= Beginning of Section =

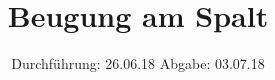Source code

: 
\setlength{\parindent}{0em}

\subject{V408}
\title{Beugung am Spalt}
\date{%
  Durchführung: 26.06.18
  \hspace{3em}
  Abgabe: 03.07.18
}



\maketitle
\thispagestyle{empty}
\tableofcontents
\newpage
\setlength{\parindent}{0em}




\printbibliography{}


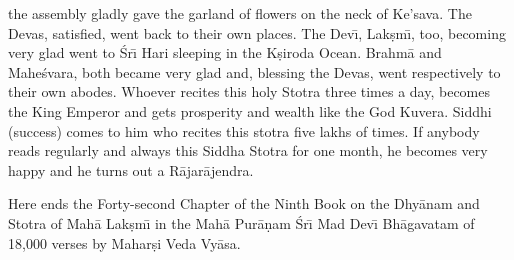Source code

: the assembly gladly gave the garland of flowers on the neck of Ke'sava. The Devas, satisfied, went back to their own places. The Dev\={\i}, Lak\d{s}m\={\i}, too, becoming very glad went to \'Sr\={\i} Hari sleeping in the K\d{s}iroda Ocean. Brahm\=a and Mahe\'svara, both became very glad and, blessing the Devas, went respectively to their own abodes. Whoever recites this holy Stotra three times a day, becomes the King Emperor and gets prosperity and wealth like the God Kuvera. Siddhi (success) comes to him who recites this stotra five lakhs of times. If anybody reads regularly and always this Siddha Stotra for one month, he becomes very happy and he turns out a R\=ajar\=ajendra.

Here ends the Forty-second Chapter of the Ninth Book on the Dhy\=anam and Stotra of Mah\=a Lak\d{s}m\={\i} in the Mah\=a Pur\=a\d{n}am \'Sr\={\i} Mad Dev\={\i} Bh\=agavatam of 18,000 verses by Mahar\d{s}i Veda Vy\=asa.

= End of Section =

[Exercise directions]: Return each line of the data, keeping its wording exact and omitting pictures.

[Solution for this task]:
Source code

: 
\setlength{\parindent}{0em}

\subject{V408}
\title{Beugung am Spalt}
\date{%
  Durchführung: 26.06.18
  \hspace{3em}
  Abgabe: 03.07.18
}



\maketitle
\thispagestyle{empty}
\tableofcontents
\newpage
\setlength{\parindent}{0em}




\printbibliography{}


Source code

: the assembly gladly gave the garland of flowers on the neck of Ke'sava. The Devas, satisfied, went back to their own places. The Dev\={\i}, Lak\d{s}m\={\i}, too, becoming very glad went to \'Sr\={\i} Hari sleeping in the K\d{s}iroda Ocean. Brahm\=a and Mahe\'svara, both became very glad and, blessing the Devas, went respectively to their own abodes. Whoever recites this holy Stotra three times a day, becomes the King Emperor and gets prosperity and wealth like the God Kuvera. Siddhi (success) comes to him who recites this stotra five lakhs of times. If anybody reads regularly and always this Siddha Stotra for one month, he becomes very happy and he turns out a R\=ajar\=ajendra.

Here ends the Forty-second Chapter of the Ninth Book on the Dhy\=anam and Stotra of Mah\=a Lak\d{s}m\={\i} in the Mah\=a Pur\=a\d{n}am \'Sr\={\i} Mad Dev\={\i} Bh\=agavatam of 18,000 verses by Mahar\d{s}i Veda Vy\=asa.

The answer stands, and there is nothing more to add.